Please Do Not Disturb: That’s how I’ve felt these past few months, and even more so these past few weeks, so immersed in the work of finishing up my second novel, that I can’t spare the time to do anything else. And when I must take time away, I feel somewhat distraught or guilty, as if I’m cheating on a lover, or playing hooky from school. Even writing this now, feels like that, although I’ve been working eight hours straight since this morning.
I do this 7 days a week now and am making enormous progress. So I’m not complaining. I’m happy, if exhausted, at the end of the day, and looking forward to the next day of writing—revising mostly now, polishing, tying up loose ends, getting it ready to send off. My husband can’t understand how I can feel so exhausted sitting in a chair all day! It’s mental exhaustion, I try to explain. My mind feels washed out after 8 hours.
Even so, it feels good. There were many years when my problem with writing was the inability to find the time to write or the discipline to stay with it so long. So this is progress.
I wrote another blog post a few years ago about being “Immersed In One’s Art” using the same image of Frankenthaler. This is what I wrote then:
There’s something immensely satisfying to see Helen Frankenthaler immersed in her art this way. I found this image on Facebook, along with the following quotation:
“I’ve seen women insist on cleaning everything in the house before they could sit down to write . . . and you know it’s a funny thing about housecleaning . . . it never comes to an end. Perfect way to stop a woman. A woman must be careful to not allow over-responsibility (or over-respectabilty) to steal her necessary creative rests, riffs, and raptures. She simply must put her foot down and say no to half of what she believes she ‘should’ be doing.
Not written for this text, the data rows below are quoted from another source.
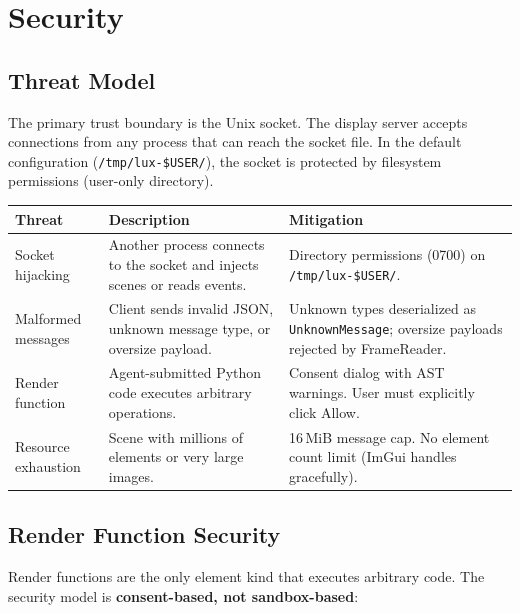 \documentclass[a4paper,10pt]{article}
\newcommand{\msg}[1]{\texttt{#1}}
\begin{document}
\section{Security}

\subsection{Threat Model}

The primary trust boundary is the Unix socket.  The display server
accepts connections from any process that can reach the socket file.
In the default configuration (\texttt{/tmp/lux-\$USER/}), the socket
is protected by filesystem permissions (user-only directory).

\begin{center}
\begin{tabular}{lp{5cm}p{5cm}}
\toprule
\textbf{Threat} & \textbf{Description} & \textbf{Mitigation} \\
\midrule
Socket hijacking    & Another process connects to the socket and
  injects scenes or reads events. & Directory permissions (0700) on
  \texttt{/tmp/lux-\$USER/}. \\
Malformed messages  & Client sends invalid JSON, unknown message type,
  or oversize payload. & Unknown types deserialized as
  \msg{UnknownMessage}; oversize payloads rejected by FrameReader. \\
Render function     & Agent-submitted Python code executes arbitrary
  operations. & Consent dialog with AST warnings.  User must
  explicitly click Allow. \\
Resource exhaustion & Scene with millions of elements or very large
  images. & 16\,MiB message cap.  No element count limit (ImGui
  handles gracefully). \\
\bottomrule
\end{tabular}
\end{center}

\subsection{Render Function Security}

Render functions are the only element kind that executes arbitrary
code.  The security model is \textbf{consent-based, not
sandbox-based}:
\end{document}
Art is not meant to be created in stolen moments only.”
― Clarissa Pinkola Estés
Why is it we women (is it only women?) too often put our personal passions last in line behind all else?
I’m trying more and more to put those passions (my writing, painting, music-making) first on my list of to-do’s. But it’s hard. Somehow even blogging comes first, although it too is writing, a kind of art-making. Or at least I try to make it so.
Perhaps because I’ve set firmer deadlines for my blog, or I see it as a commitment I’ve made, to keep this up and running, to not let readers go too long without hearing from me. And blogging is just another way for me to “riff and rapture” about the things I love, to share what inspires me with the world.
Still, to imagine myself immersed in my art as she is in this photo, surrounded by bright splashes of color, my bare legs curled beneath me on the cold floor, and that Mona Lisa smile, that dark gaze . . . it does my heart good.
Yes, it does do my heart good, to be immersed in my writing this way—Finally. But it means I’ve been blogging less these days and will probably be doing less in the coming weeks as well. But I’ll be back to “riff and rapture” again before long. I promise.